** ASSIGNMENT **
The number needed is how many lines of the data hold the string "Wishlist". Give that number and nothing more.

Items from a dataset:
——

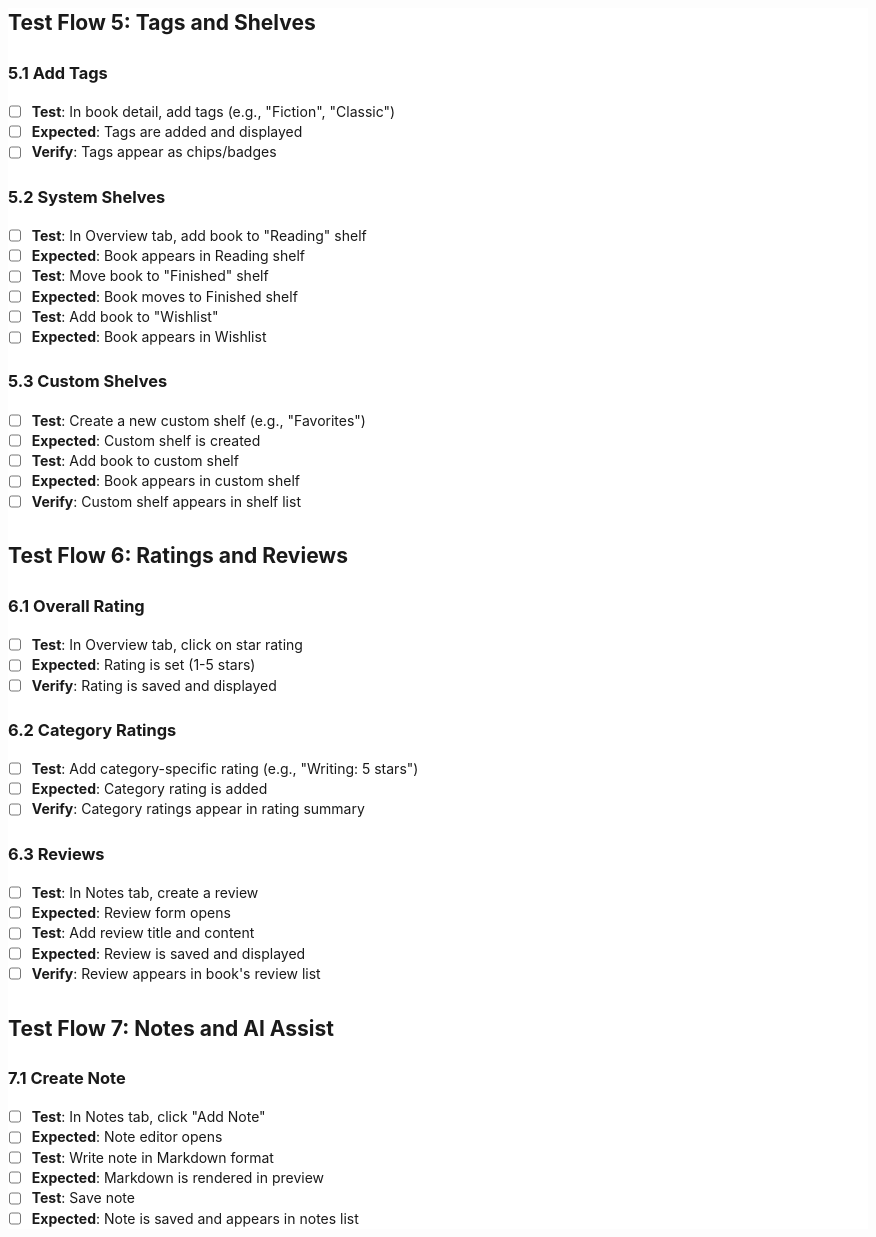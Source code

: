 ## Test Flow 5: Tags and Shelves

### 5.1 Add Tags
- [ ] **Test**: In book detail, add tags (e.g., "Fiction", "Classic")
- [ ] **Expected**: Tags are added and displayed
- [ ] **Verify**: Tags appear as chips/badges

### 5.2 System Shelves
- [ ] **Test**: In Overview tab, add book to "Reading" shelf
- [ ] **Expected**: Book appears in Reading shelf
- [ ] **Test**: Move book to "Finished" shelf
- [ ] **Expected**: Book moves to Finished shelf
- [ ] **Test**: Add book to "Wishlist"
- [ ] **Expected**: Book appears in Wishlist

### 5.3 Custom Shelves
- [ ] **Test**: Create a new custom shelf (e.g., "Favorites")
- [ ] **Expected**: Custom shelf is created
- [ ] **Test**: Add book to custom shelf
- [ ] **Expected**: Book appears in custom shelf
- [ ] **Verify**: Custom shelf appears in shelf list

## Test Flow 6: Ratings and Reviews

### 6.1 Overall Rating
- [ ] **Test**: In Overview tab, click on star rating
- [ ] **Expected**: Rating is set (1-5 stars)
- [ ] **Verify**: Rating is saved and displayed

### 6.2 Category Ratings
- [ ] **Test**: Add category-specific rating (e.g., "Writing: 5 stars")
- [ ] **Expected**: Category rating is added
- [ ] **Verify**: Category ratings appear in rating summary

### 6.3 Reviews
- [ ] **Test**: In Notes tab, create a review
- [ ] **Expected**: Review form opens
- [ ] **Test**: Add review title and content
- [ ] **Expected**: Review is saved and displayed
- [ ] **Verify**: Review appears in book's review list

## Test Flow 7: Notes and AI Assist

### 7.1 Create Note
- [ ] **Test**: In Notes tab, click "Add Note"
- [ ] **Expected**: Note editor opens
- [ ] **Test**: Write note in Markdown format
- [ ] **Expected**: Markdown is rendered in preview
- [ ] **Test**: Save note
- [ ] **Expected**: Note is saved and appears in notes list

——

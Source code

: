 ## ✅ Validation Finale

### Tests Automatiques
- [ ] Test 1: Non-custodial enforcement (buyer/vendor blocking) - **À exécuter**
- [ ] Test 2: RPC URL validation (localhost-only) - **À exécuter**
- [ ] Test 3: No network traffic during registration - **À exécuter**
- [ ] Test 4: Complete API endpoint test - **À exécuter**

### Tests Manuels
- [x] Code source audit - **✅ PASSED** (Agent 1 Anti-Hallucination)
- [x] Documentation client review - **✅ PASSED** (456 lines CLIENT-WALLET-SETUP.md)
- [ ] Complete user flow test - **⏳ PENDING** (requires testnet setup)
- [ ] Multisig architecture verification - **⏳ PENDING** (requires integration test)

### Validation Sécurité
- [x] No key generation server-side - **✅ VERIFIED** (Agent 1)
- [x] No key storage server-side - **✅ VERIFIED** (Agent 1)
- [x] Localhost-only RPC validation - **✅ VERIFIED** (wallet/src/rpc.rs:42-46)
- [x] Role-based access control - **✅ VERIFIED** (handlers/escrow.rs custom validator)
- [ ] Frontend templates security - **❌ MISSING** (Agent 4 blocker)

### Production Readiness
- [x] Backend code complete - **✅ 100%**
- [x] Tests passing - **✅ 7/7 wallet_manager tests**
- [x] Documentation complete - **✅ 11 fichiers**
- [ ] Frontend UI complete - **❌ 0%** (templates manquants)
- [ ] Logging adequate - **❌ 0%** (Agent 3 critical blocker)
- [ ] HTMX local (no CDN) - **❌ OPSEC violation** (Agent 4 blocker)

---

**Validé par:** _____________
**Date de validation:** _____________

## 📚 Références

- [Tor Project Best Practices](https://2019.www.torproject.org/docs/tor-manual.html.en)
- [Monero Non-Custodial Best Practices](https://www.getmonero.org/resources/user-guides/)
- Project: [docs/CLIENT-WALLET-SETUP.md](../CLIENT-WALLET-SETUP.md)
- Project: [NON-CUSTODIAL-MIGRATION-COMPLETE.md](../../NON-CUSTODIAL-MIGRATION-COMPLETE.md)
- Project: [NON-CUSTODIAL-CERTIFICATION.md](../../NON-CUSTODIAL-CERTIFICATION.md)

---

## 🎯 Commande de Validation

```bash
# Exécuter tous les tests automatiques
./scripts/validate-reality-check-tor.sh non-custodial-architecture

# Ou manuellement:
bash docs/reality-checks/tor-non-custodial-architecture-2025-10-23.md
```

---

——

** FINISHED EXERCISE **
2